INPUT FOR THIS TASK START

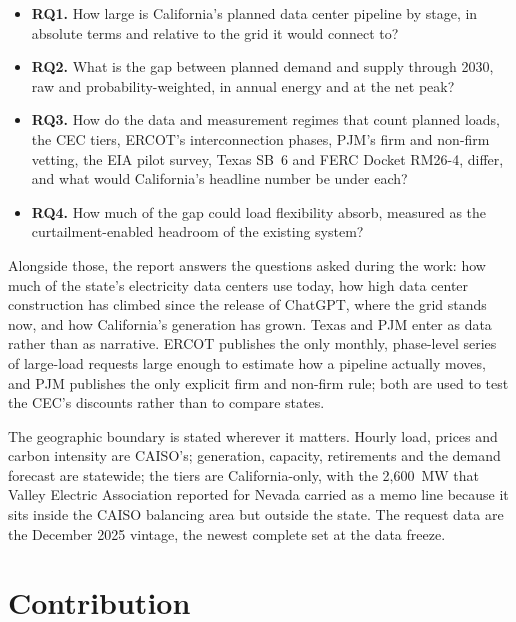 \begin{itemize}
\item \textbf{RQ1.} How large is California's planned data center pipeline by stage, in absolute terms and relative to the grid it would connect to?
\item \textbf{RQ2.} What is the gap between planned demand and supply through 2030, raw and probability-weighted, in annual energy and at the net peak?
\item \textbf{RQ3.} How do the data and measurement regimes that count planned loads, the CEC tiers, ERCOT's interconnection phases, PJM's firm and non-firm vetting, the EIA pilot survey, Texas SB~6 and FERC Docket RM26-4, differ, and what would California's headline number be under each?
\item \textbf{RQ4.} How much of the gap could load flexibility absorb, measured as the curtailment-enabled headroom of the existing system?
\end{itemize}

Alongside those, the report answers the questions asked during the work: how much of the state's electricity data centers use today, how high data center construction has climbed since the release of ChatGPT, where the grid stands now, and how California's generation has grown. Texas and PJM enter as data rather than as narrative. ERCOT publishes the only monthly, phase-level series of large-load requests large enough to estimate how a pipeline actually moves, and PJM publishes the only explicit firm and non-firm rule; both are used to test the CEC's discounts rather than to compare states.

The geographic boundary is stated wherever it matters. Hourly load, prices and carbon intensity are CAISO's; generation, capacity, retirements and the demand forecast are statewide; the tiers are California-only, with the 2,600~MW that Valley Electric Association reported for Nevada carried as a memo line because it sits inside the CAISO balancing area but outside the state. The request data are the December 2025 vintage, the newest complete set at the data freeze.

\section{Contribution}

INPUT FOR THIS TASK END
INPUT FOR THIS TASK START

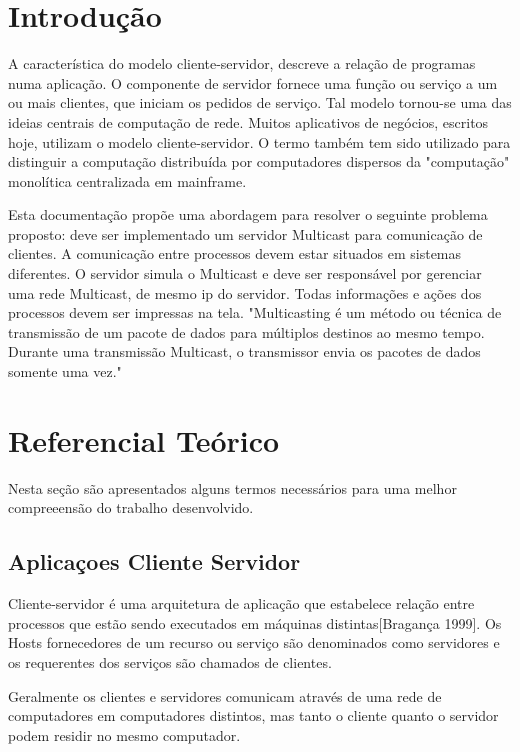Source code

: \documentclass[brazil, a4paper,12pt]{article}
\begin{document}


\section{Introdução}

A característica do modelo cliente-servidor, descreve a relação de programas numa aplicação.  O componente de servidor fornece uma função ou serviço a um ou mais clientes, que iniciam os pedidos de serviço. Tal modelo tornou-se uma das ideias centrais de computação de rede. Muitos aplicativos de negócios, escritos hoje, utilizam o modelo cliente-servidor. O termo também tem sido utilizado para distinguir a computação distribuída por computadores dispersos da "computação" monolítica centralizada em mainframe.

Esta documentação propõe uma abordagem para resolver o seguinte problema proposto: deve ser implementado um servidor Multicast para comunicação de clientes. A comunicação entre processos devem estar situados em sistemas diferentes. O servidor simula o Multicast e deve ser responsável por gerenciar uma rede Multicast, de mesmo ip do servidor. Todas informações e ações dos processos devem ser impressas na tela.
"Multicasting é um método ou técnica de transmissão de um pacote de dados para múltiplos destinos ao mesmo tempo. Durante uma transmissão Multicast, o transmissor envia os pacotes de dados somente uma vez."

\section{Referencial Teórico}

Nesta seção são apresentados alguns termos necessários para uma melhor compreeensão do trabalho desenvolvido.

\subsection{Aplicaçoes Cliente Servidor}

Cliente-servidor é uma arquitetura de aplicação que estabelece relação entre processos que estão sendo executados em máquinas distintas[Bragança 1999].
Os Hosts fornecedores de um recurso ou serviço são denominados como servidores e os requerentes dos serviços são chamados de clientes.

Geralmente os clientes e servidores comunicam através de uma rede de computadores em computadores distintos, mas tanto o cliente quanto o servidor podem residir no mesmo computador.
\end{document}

INPUT FOR THIS TASK END

From the entries above, copy out every line where the string "textbf" appears.

\item \textbf{RQ1.} How large is California's planned data center pipeline by stage, in absolute terms and relative to the grid it would connect to?
\item \textbf{RQ2.} What is the gap between planned demand and supply through 2030, raw and probability-weighted, in annual energy and at the net peak?
\item \textbf{RQ3.} How do the data and measurement regimes that count planned loads, the CEC tiers, ERCOT's interconnection phases, PJM's firm and non-firm vetting, the EIA pilot survey, Texas SB~6 and FERC Docket RM26-4, differ, and what would California's headline number be under each?
\item \textbf{RQ4.} How much of the gap could load flexibility absorb, measured as the curtailment-enabled headroom of the existing system?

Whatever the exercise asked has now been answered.